Bakhresa Grain Milling (Malawi) Limited, new owners of the privatised Grain and Milling Company, have asked government to impose a 40 percent import duty on wheat flour to check dumping and protect the local industry.
Tanzania-based Bakhresa Group of Companies executive director Abubakar Bakhresa said in an interview in Dar es Salaam on Thursday that Malawi is the only country in the Sadc region with zero import duty on wheat flour.
“Because of the zero import duty, Malawi has become a dumping ground for wheat flour most of which is of low quality,” said Bakhresa, son of the owner of Bakhresa Group of Companies.
And in a proposal paper on wheat flour tariff and tax review, Bakhresa Grain Milling (Malawi) said Tanzania imposes a 60 percent duty on wheat flour imports while Zimbabwe charges 30 percent, Mozambiaque 25 percent and in Zambia it is 1,100 Zambian kwacha per kilogramme.
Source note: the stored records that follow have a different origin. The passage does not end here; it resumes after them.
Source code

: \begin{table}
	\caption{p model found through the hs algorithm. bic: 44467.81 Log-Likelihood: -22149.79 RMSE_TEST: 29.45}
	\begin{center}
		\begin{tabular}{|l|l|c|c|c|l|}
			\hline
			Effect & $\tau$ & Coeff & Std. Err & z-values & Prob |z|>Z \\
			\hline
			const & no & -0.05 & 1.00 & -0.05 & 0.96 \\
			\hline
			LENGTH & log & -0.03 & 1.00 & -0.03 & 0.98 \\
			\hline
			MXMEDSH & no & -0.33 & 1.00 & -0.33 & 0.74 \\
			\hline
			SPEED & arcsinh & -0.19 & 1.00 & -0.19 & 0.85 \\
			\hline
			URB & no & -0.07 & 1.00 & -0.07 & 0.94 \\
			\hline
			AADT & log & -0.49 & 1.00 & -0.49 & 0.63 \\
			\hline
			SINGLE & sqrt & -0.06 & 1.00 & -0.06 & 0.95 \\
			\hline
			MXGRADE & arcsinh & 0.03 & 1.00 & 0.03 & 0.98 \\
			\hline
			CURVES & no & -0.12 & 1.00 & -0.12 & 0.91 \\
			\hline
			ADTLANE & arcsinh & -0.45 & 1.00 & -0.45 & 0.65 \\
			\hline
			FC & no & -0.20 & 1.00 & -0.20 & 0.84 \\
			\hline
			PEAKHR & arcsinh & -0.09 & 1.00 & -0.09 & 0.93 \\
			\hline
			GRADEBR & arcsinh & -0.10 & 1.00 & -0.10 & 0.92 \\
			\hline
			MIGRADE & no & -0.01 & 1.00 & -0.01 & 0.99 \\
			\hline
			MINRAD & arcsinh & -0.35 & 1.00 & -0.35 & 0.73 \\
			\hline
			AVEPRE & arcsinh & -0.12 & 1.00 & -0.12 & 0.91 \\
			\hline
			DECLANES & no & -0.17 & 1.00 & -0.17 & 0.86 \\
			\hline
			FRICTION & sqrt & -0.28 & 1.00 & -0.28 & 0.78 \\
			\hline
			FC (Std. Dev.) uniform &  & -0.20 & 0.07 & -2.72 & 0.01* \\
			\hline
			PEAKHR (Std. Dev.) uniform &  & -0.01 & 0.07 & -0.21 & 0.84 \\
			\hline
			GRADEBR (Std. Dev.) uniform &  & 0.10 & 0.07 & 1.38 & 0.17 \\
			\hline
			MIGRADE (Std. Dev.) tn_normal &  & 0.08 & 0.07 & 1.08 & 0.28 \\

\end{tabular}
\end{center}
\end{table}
Further to the 40 percent import duty proposal on wheat flour, Bakhresa also suggests zero excise duty and exemption from value-added tax (VAT) as is the case with maize and rice to promote successful growth of local wheat milling industries in the country.
Other countries in the region such as Mozambique, Tanzania, Kenya and Uganda charge zero VAT on wheat flour while in Malawi the 17.5 percent VAT is charged on both imported and locally milled flour.
“It is surprising to note that wheat flour [intermediate product] attracts surtax while wheat [the raw material] and bread [finished product] in the supply chain have no surtax,” reads in part the company’s tax and tariff review proposal paper.
Bakhresa Group, the largest milling company in east Africa, has ordered a new K872 million (US$8 million) 250 metric tonnes per day wheat mill from Buhler in Switzerland to increase wheat flour production and make the country self-sufficient in the product, according to Bakhresa.
The company’s Malawi general manager Mahesh Josyabhatla said the new plant is expected to be operational by November this year and will enable the country to export to Zambia and eastern Mozambique.
Currently, the company’s Limbe mill, with a capacity of 30 metric tonnes per day, is using machines aged about 30 years while Tanzania operations like the one at Buguruni in Dar es Salaam is seven year old technology.
Josyabhatla said the expected new Limbe mill is the latest milling technology.
Bakhresa Group of Companies has three mills in Dar es Salaam, one in Uganda and another in Zanzibar bought through privatisation process.